--- Task inputs Enclosed Below ---

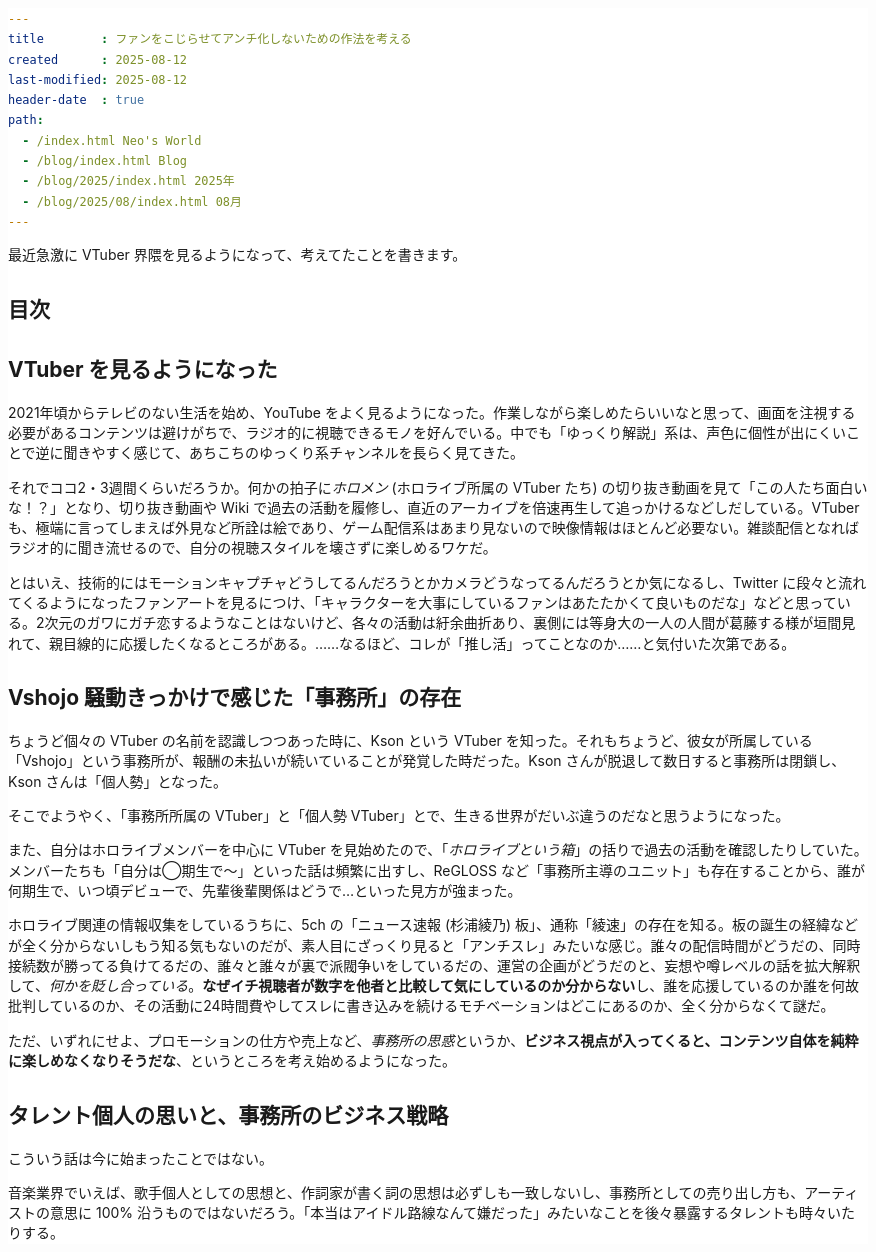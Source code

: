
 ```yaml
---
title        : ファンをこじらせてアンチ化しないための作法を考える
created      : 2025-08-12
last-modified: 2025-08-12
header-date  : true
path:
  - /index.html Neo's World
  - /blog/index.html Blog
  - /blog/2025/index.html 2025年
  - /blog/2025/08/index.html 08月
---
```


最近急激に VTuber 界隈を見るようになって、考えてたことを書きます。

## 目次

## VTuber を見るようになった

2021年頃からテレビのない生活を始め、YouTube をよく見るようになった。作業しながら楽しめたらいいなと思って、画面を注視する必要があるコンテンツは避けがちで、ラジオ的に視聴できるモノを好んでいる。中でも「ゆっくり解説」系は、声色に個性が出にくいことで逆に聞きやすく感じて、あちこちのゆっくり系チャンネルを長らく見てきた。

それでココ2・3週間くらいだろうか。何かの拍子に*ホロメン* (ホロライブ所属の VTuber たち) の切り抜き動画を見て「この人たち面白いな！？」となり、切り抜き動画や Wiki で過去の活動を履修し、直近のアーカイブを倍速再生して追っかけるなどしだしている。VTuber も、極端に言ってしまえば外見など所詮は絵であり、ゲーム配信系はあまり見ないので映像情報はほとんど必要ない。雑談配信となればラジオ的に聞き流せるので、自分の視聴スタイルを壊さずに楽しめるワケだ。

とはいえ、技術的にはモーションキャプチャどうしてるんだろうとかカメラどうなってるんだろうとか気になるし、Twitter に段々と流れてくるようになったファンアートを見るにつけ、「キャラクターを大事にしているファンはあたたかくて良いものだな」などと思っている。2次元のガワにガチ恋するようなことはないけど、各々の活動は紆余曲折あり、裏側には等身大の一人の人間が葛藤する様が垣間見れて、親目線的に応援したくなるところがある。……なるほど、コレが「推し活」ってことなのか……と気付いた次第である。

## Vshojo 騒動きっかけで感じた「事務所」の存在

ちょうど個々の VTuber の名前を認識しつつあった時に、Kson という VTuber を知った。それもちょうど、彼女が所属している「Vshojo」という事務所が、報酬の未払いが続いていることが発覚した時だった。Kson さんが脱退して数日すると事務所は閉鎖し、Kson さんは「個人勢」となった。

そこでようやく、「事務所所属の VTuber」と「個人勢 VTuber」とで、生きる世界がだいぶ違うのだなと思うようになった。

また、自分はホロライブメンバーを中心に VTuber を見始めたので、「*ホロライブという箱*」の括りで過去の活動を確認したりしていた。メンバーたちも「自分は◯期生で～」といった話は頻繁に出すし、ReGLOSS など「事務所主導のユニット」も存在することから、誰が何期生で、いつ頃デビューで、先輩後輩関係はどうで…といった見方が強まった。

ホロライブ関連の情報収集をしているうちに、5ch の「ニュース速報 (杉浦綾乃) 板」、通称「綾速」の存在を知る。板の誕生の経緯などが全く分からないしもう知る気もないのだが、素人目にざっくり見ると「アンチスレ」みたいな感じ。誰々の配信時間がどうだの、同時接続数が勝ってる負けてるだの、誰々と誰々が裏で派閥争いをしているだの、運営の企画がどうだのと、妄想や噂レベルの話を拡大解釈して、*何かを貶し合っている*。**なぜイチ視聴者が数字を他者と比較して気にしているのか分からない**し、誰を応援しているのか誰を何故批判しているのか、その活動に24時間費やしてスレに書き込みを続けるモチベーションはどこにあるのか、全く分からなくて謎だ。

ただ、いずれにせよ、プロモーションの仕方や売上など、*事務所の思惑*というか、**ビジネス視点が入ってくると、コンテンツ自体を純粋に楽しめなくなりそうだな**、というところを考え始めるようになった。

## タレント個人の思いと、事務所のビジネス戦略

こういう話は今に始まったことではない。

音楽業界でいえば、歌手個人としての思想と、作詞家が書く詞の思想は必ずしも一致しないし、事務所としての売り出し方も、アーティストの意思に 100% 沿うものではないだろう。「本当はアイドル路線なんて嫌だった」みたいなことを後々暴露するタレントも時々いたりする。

--- End of Enclosed Task inputs ---

→ What you will do
In the material above, find the lines that contain "index" and show them.

→ Exercise output
  - /index.html Neo's World
  - /blog/index.html Blog
  - /blog/2025/index.html 2025年
  - /blog/2025/08/index.html 08月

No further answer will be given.